Top of Input material

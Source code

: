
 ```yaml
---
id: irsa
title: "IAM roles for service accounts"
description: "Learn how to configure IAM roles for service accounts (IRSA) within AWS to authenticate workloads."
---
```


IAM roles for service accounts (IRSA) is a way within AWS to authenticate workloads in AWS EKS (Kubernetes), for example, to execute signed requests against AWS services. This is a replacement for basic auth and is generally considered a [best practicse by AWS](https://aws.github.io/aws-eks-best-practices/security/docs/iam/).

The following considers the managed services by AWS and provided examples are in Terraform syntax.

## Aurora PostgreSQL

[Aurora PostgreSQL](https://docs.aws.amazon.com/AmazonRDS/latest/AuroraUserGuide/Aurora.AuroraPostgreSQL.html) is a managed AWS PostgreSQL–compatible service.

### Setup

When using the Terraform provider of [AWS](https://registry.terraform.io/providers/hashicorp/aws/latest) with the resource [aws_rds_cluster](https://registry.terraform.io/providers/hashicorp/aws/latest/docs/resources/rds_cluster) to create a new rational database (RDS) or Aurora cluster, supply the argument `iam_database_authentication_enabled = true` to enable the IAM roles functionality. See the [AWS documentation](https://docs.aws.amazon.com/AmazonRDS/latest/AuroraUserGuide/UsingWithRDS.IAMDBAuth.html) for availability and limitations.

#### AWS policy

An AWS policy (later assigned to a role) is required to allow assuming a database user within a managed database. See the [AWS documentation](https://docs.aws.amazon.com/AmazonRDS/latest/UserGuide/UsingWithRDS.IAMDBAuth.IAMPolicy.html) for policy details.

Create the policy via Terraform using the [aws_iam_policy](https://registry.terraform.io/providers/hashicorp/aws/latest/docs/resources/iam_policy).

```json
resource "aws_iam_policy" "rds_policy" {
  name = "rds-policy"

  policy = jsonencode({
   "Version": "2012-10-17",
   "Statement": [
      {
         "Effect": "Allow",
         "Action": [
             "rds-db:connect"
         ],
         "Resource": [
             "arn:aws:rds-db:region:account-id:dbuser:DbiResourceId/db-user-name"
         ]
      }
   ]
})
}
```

Bottom of Input material
Top of Input material

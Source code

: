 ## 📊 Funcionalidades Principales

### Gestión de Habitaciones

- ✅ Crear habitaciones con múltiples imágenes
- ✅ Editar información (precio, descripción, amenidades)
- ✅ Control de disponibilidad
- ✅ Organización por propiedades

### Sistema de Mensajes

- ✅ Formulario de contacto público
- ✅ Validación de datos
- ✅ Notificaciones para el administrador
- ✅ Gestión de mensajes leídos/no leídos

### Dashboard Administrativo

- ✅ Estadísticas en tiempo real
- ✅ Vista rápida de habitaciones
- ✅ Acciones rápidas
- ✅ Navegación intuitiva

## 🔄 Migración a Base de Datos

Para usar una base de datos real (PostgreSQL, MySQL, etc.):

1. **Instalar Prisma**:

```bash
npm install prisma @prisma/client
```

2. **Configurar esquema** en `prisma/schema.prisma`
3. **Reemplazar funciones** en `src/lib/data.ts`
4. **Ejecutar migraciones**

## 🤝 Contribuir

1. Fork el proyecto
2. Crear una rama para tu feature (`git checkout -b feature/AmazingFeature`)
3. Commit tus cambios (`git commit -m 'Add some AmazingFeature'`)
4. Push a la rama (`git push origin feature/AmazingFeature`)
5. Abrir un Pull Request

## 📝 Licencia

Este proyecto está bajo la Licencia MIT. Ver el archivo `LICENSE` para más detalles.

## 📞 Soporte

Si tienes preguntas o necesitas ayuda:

Bottom of Input material

About this exercise. Look through the entries above; copy each line where the string "real" appears.

Response area.
- ✅ Estadísticas en tiempo real
Para usar una base de datos real (PostgreSQL, MySQL, etc.):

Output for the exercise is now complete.